Abstract
Background:
The practice of managing work of breathing and oxygenation through the use of heated high-flow nasal cannula (HHFNC) therapy has continued to increase at our institution. Based on our bench study published in 2012, our HHFNC set-up does not include the use of an in-line pop-off valve (POV). With our organization's recent transition to using the Optiflow Junior 2 nasal cannulas and the RT330 heated single-limb circuit, we performed an additional bench study to assess whether use of the POV in conjunction with the Optiflow Junior 2 cannulas and RT330 circuit may prevent the system from reaching the manufacture-listed maximum flows.
Methods:
A bench study was conducted comparing maximal flows and pressures in a HHFNC system with and without a POV in line.

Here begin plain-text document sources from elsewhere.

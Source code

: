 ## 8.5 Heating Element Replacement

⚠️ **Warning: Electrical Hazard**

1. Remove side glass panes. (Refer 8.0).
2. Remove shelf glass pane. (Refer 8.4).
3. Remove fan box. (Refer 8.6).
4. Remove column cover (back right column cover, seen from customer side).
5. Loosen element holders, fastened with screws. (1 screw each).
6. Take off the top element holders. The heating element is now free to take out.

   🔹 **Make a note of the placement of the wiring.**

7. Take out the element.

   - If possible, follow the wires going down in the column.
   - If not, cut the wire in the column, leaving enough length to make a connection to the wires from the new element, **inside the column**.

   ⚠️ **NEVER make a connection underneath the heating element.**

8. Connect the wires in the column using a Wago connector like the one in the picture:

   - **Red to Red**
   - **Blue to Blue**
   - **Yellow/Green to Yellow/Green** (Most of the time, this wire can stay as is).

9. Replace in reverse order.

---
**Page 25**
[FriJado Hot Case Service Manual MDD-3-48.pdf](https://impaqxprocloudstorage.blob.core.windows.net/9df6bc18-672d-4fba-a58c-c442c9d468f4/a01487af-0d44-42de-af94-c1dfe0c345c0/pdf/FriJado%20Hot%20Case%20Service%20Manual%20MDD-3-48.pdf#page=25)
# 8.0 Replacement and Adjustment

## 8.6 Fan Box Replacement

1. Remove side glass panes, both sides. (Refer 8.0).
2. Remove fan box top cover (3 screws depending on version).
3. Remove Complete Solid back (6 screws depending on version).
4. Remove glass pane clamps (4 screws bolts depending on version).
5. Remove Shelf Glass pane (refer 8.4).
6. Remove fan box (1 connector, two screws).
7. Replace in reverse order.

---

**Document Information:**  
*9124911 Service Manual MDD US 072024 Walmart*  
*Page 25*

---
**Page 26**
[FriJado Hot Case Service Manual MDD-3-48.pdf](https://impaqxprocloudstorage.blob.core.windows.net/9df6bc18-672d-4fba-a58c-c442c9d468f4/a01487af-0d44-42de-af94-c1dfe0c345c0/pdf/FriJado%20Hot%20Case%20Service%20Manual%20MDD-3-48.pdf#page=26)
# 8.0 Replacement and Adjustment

Flows for cannula sizes were set as follows: extra-small (ES) 8 L/min, small (S) 9 L/min, medium (M) 10 L/min, large (L) 23 L/min and extra-large (EL) 25 L/min. For this study, three cannulas of each size, along with three POV were used. For each set of three cannulas (for each size), three sets of data were collected for a total of 45 data sets. Data were collected at 37°C. FIO2 was 1.0. Measurements of flow and pressure were acquired using a Magnehelic pressure manometer and a TSI/Alnor 41403 Flow Meter. Between measurements of each set of three cannulas, the baseline flow was recalibrated using the TSI/Alnor 41403 flow meter.
Results:
The most significant pressure differences with the POV inline occurred in the L and EL cannulas (Table 1). The pressure within the circuit averaged 28.40 cm H2O when using the POV with the EL cannula and 27.9 with the L cannula, although the POV limit is stated as 40 cm H2O. There was a correlated difference observed in the measured flow with the POV inline for the L and EL cannulas. Respective flows of 20.3 and 21.6 L/min were observed, as compared with manufacturer listed maximum flows of 23 and 25 L/min respectively (Table 2). Though measured values for the M, S and ES cannulas (POV inline) resulted in P values of <0.05, the differences would not reach clinical significance for the patient.
Conclusions:
Our current practice for not utilizing the POV inline was validated in this study. The circuit pressures were not extreme. With the POV inline, the circuit pressures and cannula flows were reduced significantly below the manufacture listed maximum flow level in the L and EL cannulas, which could potentially impact the patient's course of treatment.